**Your objective:**
Please give back word for word the lines of the material below between the line containing "- On se servira" and the line containing "### Lien avec cycles et boucles", inclusive.

##### Material to process #####

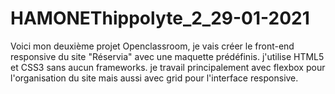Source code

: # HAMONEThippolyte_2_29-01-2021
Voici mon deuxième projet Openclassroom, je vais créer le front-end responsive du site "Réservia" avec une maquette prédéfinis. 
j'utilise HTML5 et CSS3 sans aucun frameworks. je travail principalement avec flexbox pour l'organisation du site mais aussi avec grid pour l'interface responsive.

#####
##### Material to process #####

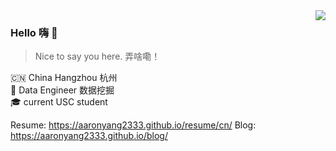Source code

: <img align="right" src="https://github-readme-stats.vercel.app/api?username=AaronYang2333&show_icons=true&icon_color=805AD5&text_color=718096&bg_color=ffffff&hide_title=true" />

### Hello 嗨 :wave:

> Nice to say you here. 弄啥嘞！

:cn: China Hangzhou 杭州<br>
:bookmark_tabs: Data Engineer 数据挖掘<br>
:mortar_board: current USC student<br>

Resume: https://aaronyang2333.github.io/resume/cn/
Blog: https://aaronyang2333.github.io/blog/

#####
##### Material to process #####

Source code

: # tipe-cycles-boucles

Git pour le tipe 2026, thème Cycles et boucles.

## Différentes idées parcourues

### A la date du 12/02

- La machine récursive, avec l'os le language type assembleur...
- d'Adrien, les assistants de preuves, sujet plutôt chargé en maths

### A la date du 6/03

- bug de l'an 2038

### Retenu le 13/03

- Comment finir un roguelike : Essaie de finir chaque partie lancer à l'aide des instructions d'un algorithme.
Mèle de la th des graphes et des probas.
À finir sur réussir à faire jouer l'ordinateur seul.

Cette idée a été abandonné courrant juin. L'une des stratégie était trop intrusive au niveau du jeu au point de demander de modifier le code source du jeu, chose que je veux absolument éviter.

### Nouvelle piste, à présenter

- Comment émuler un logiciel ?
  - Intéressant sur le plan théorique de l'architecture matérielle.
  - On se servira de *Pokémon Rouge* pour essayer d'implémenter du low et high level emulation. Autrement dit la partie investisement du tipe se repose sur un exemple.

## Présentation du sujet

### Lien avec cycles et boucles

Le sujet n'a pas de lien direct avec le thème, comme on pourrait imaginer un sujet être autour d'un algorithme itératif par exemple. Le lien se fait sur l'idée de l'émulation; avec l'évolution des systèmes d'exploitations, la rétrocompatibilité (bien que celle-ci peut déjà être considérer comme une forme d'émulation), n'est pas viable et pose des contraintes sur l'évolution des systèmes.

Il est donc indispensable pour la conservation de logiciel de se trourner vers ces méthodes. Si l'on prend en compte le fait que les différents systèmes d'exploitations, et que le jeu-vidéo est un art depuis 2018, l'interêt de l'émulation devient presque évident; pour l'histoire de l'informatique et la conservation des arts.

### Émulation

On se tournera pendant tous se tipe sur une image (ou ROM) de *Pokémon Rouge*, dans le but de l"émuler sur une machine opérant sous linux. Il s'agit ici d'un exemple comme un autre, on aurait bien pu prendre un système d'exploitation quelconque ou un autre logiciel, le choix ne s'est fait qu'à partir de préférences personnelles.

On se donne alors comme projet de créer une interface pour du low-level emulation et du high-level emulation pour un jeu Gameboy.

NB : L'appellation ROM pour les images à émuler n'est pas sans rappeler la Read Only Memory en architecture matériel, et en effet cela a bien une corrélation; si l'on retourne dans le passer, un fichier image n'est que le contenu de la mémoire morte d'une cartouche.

#####

**Solution:**
  - On se servira de *Pokémon Rouge* pour essayer d'implémenter du low et high level emulation. Autrement dit la partie investisement du tipe se repose sur un exemple.

## Présentation du sujet

### Lien avec cycles et boucles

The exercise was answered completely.